Since the first Maggie’s Centre opened in Edinburgh in 1996, the innovative psychological and social support facilities for people with cancer and their caregivers, friends, and families have been designed and built at an impressive clip.
Twenty-one Centres are open in the U.K. on the grounds of National Health Service hospitals. There are three others in Hong Kong, Tokyo, and Barcelona. And two more will open in the next six months.
An impressive roster of architects and designers, from Steven Holl and Zaha Hadid to Frank Gehry, has brought the Centres to life. The buildings’ small scale and follylike presentations are eye candy for magazines and blogs. Less emphasis, however, has been placed on the Centres’ unique program, which focuses on soft services rather than clinical care. Its proven therapeutic effects are inextricable from each building’s lush garden and residential interior, where guests will find warm finishes, such as wood or rusted steel, comfortable furnishings, and fine art.
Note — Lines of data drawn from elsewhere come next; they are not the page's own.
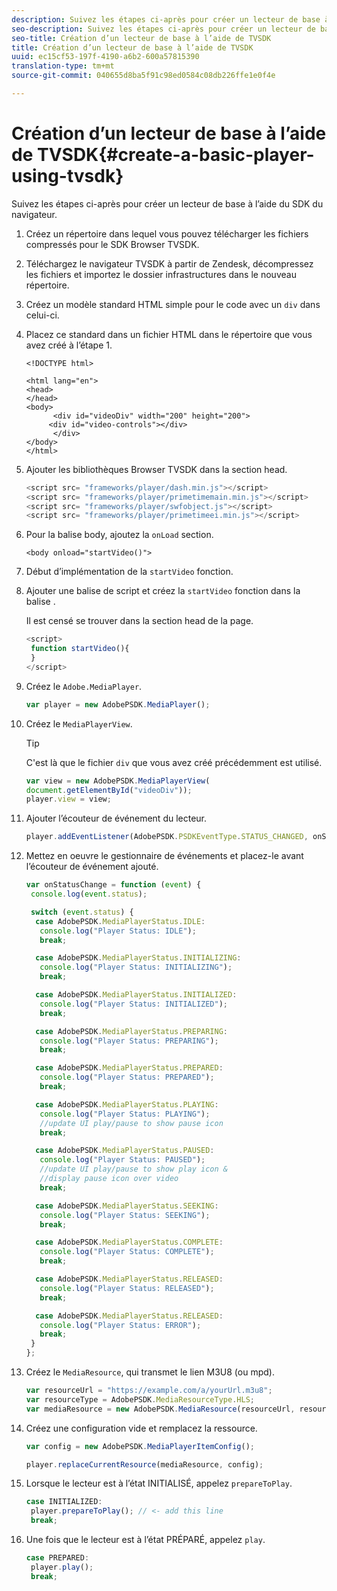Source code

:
 ```yaml
---
description: Suivez les étapes ci-après pour créer un lecteur de base à l’aide du SDK du navigateur.
seo-description: Suivez les étapes ci-après pour créer un lecteur de base à l’aide du SDK du navigateur.
seo-title: Création d’un lecteur de base à l’aide de TVSDK
title: Création d’un lecteur de base à l’aide de TVSDK
uuid: ec15cf53-197f-4190-a6b2-600a57815390
translation-type: tm+mt
source-git-commit: 040655d8ba5f91c98ed0584c08db226ffe1e0f4e

---
```



# Création d’un lecteur de base à l’aide de TVSDK{#create-a-basic-player-using-tvsdk}

Suivez les étapes ci-après pour créer un lecteur de base à l’aide du SDK du navigateur.

1. Créez un répertoire dans lequel vous pouvez télécharger les fichiers compressés pour le SDK Browser TVSDK.
1. Téléchargez le navigateur TVSDK à partir de Zendesk, décompressez les fichiers et importez le dossier infrastructures dans le nouveau répertoire.
1. Créez un modèle standard HTML simple pour le code avec un `div` dans celui-ci.
1. Placez ce standard dans un fichier HTML dans le répertoire que vous avez créé à l’étape 1.

   ```
   <!DOCTYPE html> 
   
   <html lang="en"> 
   <head> 
   </head> 
   <body> 
         <div id="videoDiv" width="200" height="200"> 
        <div id="video-controls"></div> 
         </div> 
   </body> 
   </html>
   ```

1. Ajouter les bibliothèques Browser TVSDK dans la section head.

   ```js
   <script src= "frameworks/player/dash.min.js"></script> 
   <script src= "frameworks/player/primetimemain.min.js"></script> 
   <script src= "frameworks/player/swfobject.js"></script> 
   <script src= "frameworks/player/primetimeei.min.js"></script>
   ```

1. Pour la balise body, ajoutez la `onLoad` section.

   ```
   <body onload="startVideo()">
   ```

1. Début d’implémentation de la `startVideo` fonction.
1. Ajouter une balise de script et créez la `startVideo` fonction dans la balise .

   Il est censé se trouver dans la section head de la page.

   ```js
   <script> 
    function startVideo(){ 
    } 
   </script>
   ```

1. Créez le `Adobe.MediaPlayer`.

   ```js
   var player = new AdobePSDK.MediaPlayer();
   ```

1. Créez le `MediaPlayerView`.

   >[!TIP]
   >
   >C&#39;est là que le fichier `div` que vous avez créé précédemment est utilisé.

   ```js
   var view = new AdobePSDK.MediaPlayerView( 
   document.getElementById("videoDiv")); 
   player.view = view;
   ```

1. Ajouter l’écouteur de événement du lecteur.

   ```js
   player.addEventListener(AdobePSDK.PSDKEventType.STATUS_CHANGED, onStatusChange);
   ```

1. Mettez en oeuvre le gestionnaire de événements et placez-le avant l’écouteur de événement ajouté.

   ```js
   var onStatusChange = function (event) { 
    console.log(event.status); 
   
    switch (event.status) { 
     case AdobePSDK.MediaPlayerStatus.IDLE: 
      console.log("Player Status: IDLE"); 
      break; 
   
     case AdobePSDK.MediaPlayerStatus.INITIALIZING: 
      console.log("Player Status: INITIALIZING"); 
      break; 
   
     case AdobePSDK.MediaPlayerStatus.INITIALIZED: 
      console.log("Player Status: INITIALIZED"); 
      break; 
   
     case AdobePSDK.MediaPlayerStatus.PREPARING: 
      console.log("Player Status: PREPARING"); 
      break; 
   
     case AdobePSDK.MediaPlayerStatus.PREPARED: 
      console.log("Player Status: PREPARED"); 
      break; 
   
     case AdobePSDK.MediaPlayerStatus.PLAYING: 
      console.log("Player Status: PLAYING"); 
      //update UI play/pause to show pause icon 
      break; 
   
     case AdobePSDK.MediaPlayerStatus.PAUSED: 
      console.log("Player Status: PAUSED"); 
      //update UI play/pause to show play icon & 
      //display pause icon over video 
      break; 
   
     case AdobePSDK.MediaPlayerStatus.SEEKING: 
      console.log("Player Status: SEEKING"); 
      break; 
   
     case AdobePSDK.MediaPlayerStatus.COMPLETE: 
      console.log("Player Status: COMPLETE"); 
      break; 
   
     case AdobePSDK.MediaPlayerStatus.RELEASED: 
      console.log("Player Status: RELEASED"); 
      break; 
   
     case AdobePSDK.MediaPlayerStatus.RELEASED: 
      console.log("Player Status: ERROR"); 
      break; 
    } 
   }; 
   ```

1. Créez le `MediaResource`, qui transmet le lien M3U8 (ou mpd).

   ```js
   var resourceUrl = "https://example.com/a/yourUrl.m3u8"; 
   var resourceType = AdobePSDK.MediaResourceType.HLS; 
   var mediaResource = new AdobePSDK.MediaResource(resourceUrl, resourceType, null, false);
   ```

1. Créez une configuration vide et remplacez la ressource.

   ```js
   var config = new AdobePSDK.MediaPlayerItemConfig(); 
   
   player.replaceCurrentResource(mediaResource, config);
   ```

1. Lorsque le lecteur est à l’état INITIALISÉ, appelez `prepareToPlay`.

   ```js
   case INITIALIZED: 
    player.prepareToPlay(); // <- add this line 
    break;
   ```

1. Une fois que le lecteur est à l’état PRÉPARÉ, appelez `play`.

   ```js
   case PREPARED: 
    player.play(); 
    break;
   ```

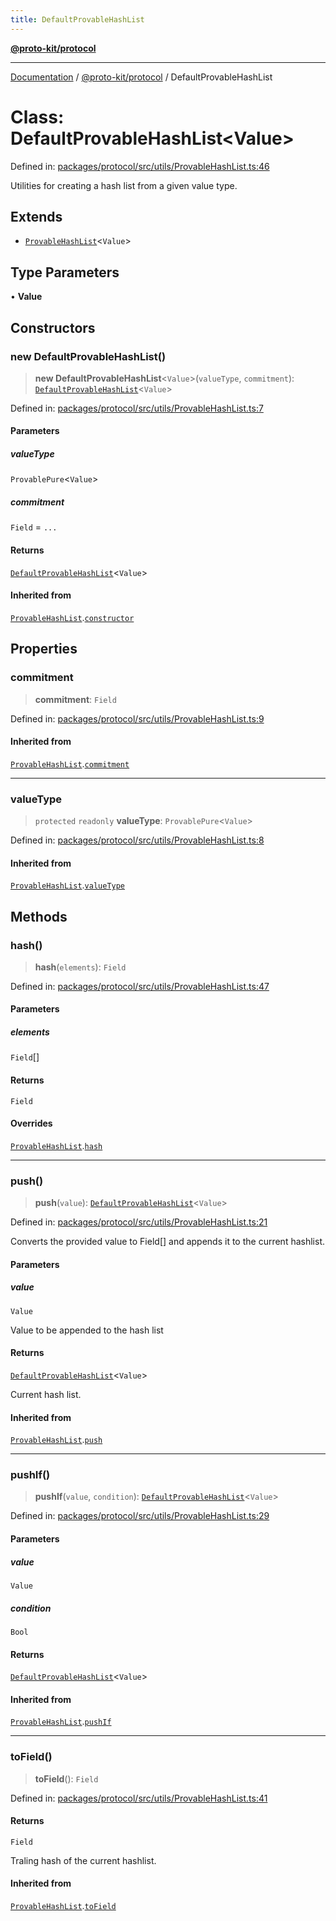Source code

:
 ```yaml
---
title: DefaultProvableHashList
---
```


[**@proto-kit/protocol**](../README.md)

***

[Documentation](../../../README.md) / [@proto-kit/protocol](../README.md) / DefaultProvableHashList

# Class: DefaultProvableHashList\<Value\>

Defined in: [packages/protocol/src/utils/ProvableHashList.ts:46](https://github.com/proto-kit/framework/blob/b953c754e500c62f01fbbd6d09adfb2f5577269d/packages/protocol/src/utils/ProvableHashList.ts#L46)

Utilities for creating a hash list from a given value type.

## Extends

- [`ProvableHashList`](ProvableHashList.md)\<`Value`\>

## Type Parameters

• **Value**

## Constructors

### new DefaultProvableHashList()

> **new DefaultProvableHashList**\<`Value`\>(`valueType`, `commitment`): [`DefaultProvableHashList`](DefaultProvableHashList.md)\<`Value`\>

Defined in: [packages/protocol/src/utils/ProvableHashList.ts:7](https://github.com/proto-kit/framework/blob/b953c754e500c62f01fbbd6d09adfb2f5577269d/packages/protocol/src/utils/ProvableHashList.ts#L7)

#### Parameters

##### valueType

`ProvablePure`\<`Value`\>

##### commitment

`Field` = `...`

#### Returns

[`DefaultProvableHashList`](DefaultProvableHashList.md)\<`Value`\>

#### Inherited from

[`ProvableHashList`](ProvableHashList.md).[`constructor`](ProvableHashList.md#constructors)

## Properties

### commitment

> **commitment**: `Field`

Defined in: [packages/protocol/src/utils/ProvableHashList.ts:9](https://github.com/proto-kit/framework/blob/b953c754e500c62f01fbbd6d09adfb2f5577269d/packages/protocol/src/utils/ProvableHashList.ts#L9)

#### Inherited from

[`ProvableHashList`](ProvableHashList.md).[`commitment`](ProvableHashList.md#commitment-1)

***

### valueType

> `protected` `readonly` **valueType**: `ProvablePure`\<`Value`\>

Defined in: [packages/protocol/src/utils/ProvableHashList.ts:8](https://github.com/proto-kit/framework/blob/b953c754e500c62f01fbbd6d09adfb2f5577269d/packages/protocol/src/utils/ProvableHashList.ts#L8)

#### Inherited from

[`ProvableHashList`](ProvableHashList.md).[`valueType`](ProvableHashList.md#valuetype-1)

## Methods

### hash()

> **hash**(`elements`): `Field`

Defined in: [packages/protocol/src/utils/ProvableHashList.ts:47](https://github.com/proto-kit/framework/blob/b953c754e500c62f01fbbd6d09adfb2f5577269d/packages/protocol/src/utils/ProvableHashList.ts#L47)

#### Parameters

##### elements

`Field`[]

#### Returns

`Field`

#### Overrides

[`ProvableHashList`](ProvableHashList.md).[`hash`](ProvableHashList.md#hash)

***

### push()

> **push**(`value`): [`DefaultProvableHashList`](DefaultProvableHashList.md)\<`Value`\>

Defined in: [packages/protocol/src/utils/ProvableHashList.ts:21](https://github.com/proto-kit/framework/blob/b953c754e500c62f01fbbd6d09adfb2f5577269d/packages/protocol/src/utils/ProvableHashList.ts#L21)

Converts the provided value to Field[] and appends it to
the current hashlist.

#### Parameters

##### value

`Value`

Value to be appended to the hash list

#### Returns

[`DefaultProvableHashList`](DefaultProvableHashList.md)\<`Value`\>

Current hash list.

#### Inherited from

[`ProvableHashList`](ProvableHashList.md).[`push`](ProvableHashList.md#push)

***

### pushIf()

> **pushIf**(`value`, `condition`): [`DefaultProvableHashList`](DefaultProvableHashList.md)\<`Value`\>

Defined in: [packages/protocol/src/utils/ProvableHashList.ts:29](https://github.com/proto-kit/framework/blob/b953c754e500c62f01fbbd6d09adfb2f5577269d/packages/protocol/src/utils/ProvableHashList.ts#L29)

#### Parameters

##### value

`Value`

##### condition

`Bool`

#### Returns

[`DefaultProvableHashList`](DefaultProvableHashList.md)\<`Value`\>

#### Inherited from

[`ProvableHashList`](ProvableHashList.md).[`pushIf`](ProvableHashList.md#pushif)

***

### toField()

> **toField**(): `Field`

Defined in: [packages/protocol/src/utils/ProvableHashList.ts:41](https://github.com/proto-kit/framework/blob/b953c754e500c62f01fbbd6d09adfb2f5577269d/packages/protocol/src/utils/ProvableHashList.ts#L41)

#### Returns

`Field`

Traling hash of the current hashlist.

#### Inherited from

[`ProvableHashList`](ProvableHashList.md).[`toField`](ProvableHashList.md#tofield)
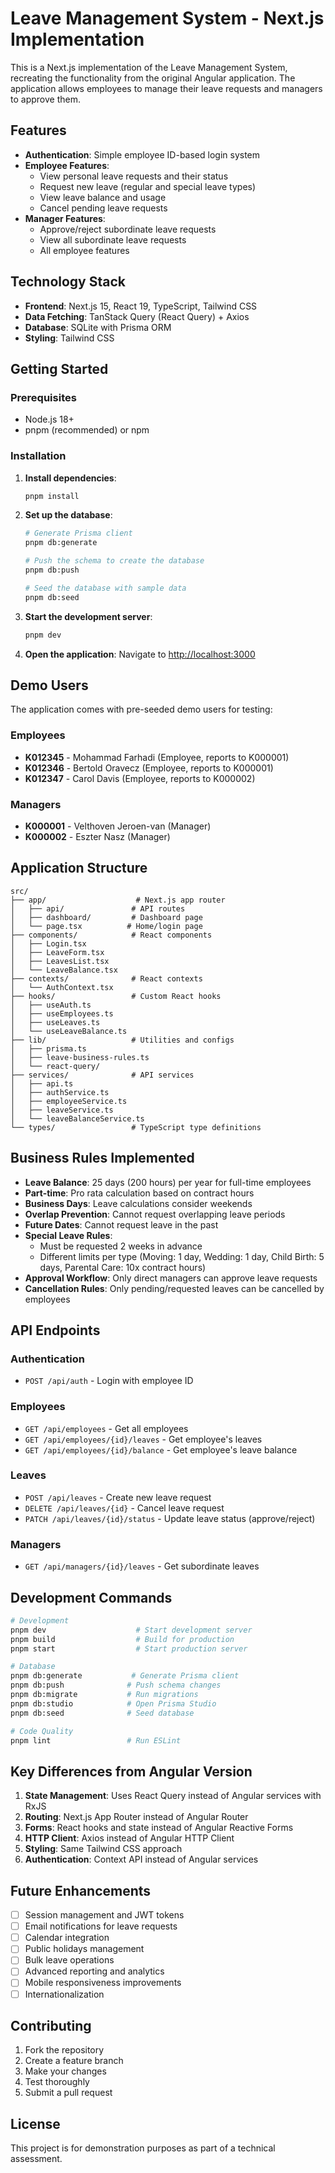 # Leave Management System - Next.js Implementation

This is a Next.js implementation of the Leave Management System, recreating the functionality from the original Angular application. The application allows employees to manage their leave requests and managers to approve them.

## Features

- **Authentication**: Simple employee ID-based login system
- **Employee Features**:
  - View personal leave requests and their status
  - Request new leave (regular and special leave types)
  - View leave balance and usage
  - Cancel pending leave requests
- **Manager Features**:
  - Approve/reject subordinate leave requests
  - View all subordinate leave requests
  - All employee features

## Technology Stack

- **Frontend**: Next.js 15, React 19, TypeScript, Tailwind CSS
- **Data Fetching**: TanStack Query (React Query) + Axios
- **Database**: SQLite with Prisma ORM
- **Styling**: Tailwind CSS

## Getting Started

### Prerequisites

- Node.js 18+ 
- pnpm (recommended) or npm

### Installation

1. **Install dependencies**:
   ```bash
   pnpm install
   ```

2. **Set up the database**:
   ```bash
   # Generate Prisma client
   pnpm db:generate
   
   # Push the schema to create the database
   pnpm db:push
   
   # Seed the database with sample data
   pnpm db:seed
   ```

3. **Start the development server**:
   ```bash
   pnpm dev
   ```

4. **Open the application**:
   Navigate to [http://localhost:3000](http://localhost:3000)

## Demo Users

The application comes with pre-seeded demo users for testing:

### Employees
- **K012345** - Mohammad Farhadi (Employee, reports to K000001)
- **K012346** - Bertold Oravecz (Employee, reports to K000001)
- **K012347** - Carol Davis (Employee, reports to K000002)

### Managers
- **K000001** - Velthoven Jeroen-van (Manager)
- **K000002** - Eszter Nasz (Manager)

## Application Structure

```
src/
├── app/                    # Next.js app router
│   ├── api/               # API routes
│   ├── dashboard/         # Dashboard page
│   └── page.tsx          # Home/login page
├── components/            # React components
│   ├── Login.tsx
│   ├── LeaveForm.tsx
│   ├── LeavesList.tsx
│   └── LeaveBalance.tsx
├── contexts/              # React contexts
│   └── AuthContext.tsx
├── hooks/                 # Custom React hooks
│   ├── useAuth.ts
│   ├── useEmployees.ts
│   ├── useLeaves.ts
│   └── useLeaveBalance.ts
├── lib/                   # Utilities and configs
│   ├── prisma.ts
│   ├── leave-business-rules.ts
│   └── react-query/
├── services/              # API services
│   ├── api.ts
│   ├── authService.ts
│   ├── employeeService.ts
│   ├── leaveService.ts
│   └── leaveBalanceService.ts
└── types/                 # TypeScript type definitions
```

## Business Rules Implemented

- **Leave Balance**: 25 days (200 hours) per year for full-time employees
- **Part-time**: Pro rata calculation based on contract hours
- **Business Days**: Leave calculations consider weekends
- **Overlap Prevention**: Cannot request overlapping leave periods
- **Future Dates**: Cannot request leave in the past
- **Special Leave Rules**:
  - Must be requested 2 weeks in advance
  - Different limits per type (Moving: 1 day, Wedding: 1 day, Child Birth: 5 days, Parental Care: 10x contract hours)
- **Approval Workflow**: Only direct managers can approve leave requests
- **Cancellation Rules**: Only pending/requested leaves can be cancelled by employees

## API Endpoints

### Authentication
- `POST /api/auth` - Login with employee ID

### Employees
- `GET /api/employees` - Get all employees
- `GET /api/employees/{id}/leaves` - Get employee's leaves
- `GET /api/employees/{id}/balance` - Get employee's leave balance

### Leaves
- `POST /api/leaves` - Create new leave request
- `DELETE /api/leaves/{id}` - Cancel leave request
- `PATCH /api/leaves/{id}/status` - Update leave status (approve/reject)

### Managers
- `GET /api/managers/{id}/leaves` - Get subordinate leaves

## Development Commands

```bash
# Development
pnpm dev                    # Start development server
pnpm build                  # Build for production
pnpm start                  # Start production server

# Database
pnpm db:generate           # Generate Prisma client
pnpm db:push              # Push schema changes
pnpm db:migrate           # Run migrations
pnpm db:studio            # Open Prisma Studio
pnpm db:seed              # Seed database

# Code Quality
pnpm lint                 # Run ESLint
```

## Key Differences from Angular Version

1. **State Management**: Uses React Query instead of Angular services with RxJS
2. **Routing**: Next.js App Router instead of Angular Router
3. **Forms**: React hooks and state instead of Angular Reactive Forms
4. **HTTP Client**: Axios instead of Angular HTTP Client
5. **Styling**: Same Tailwind CSS approach
6. **Authentication**: Context API instead of Angular services

## Future Enhancements

- [ ] Session management and JWT tokens
- [ ] Email notifications for leave requests
- [ ] Calendar integration
- [ ] Public holidays management
- [ ] Bulk leave operations
- [ ] Advanced reporting and analytics
- [ ] Mobile responsiveness improvements
- [ ] Internationalization

## Contributing

1. Fork the repository
2. Create a feature branch
3. Make your changes
4. Test thoroughly
5. Submit a pull request

## License

This project is for demonstration purposes as part of a technical assessment.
Making a Maggie’s Centre feel like the opposite of a clinical environment has been at the heart of the design brief since Maggie Keswick Jencks spent the last year or so of her life envisioning the blueprint for such a space. The writer, artist, and garden designer— and wife of architectural theorist Charles Jencks— died in 1995, after years of cancer treatment. In the process of her treatment, Maggie became a fierce advocate for a refuge from the hospital. Crucially, she knew what these spaces shouldn’t be. In a handbook for coping with disease, Maggie wrote of how cheerless hospital waiting rooms lit by buzzing fluorescent lights sapped the vitality of patients, “who arrive relatively hopeful” but “soon start to wilt.”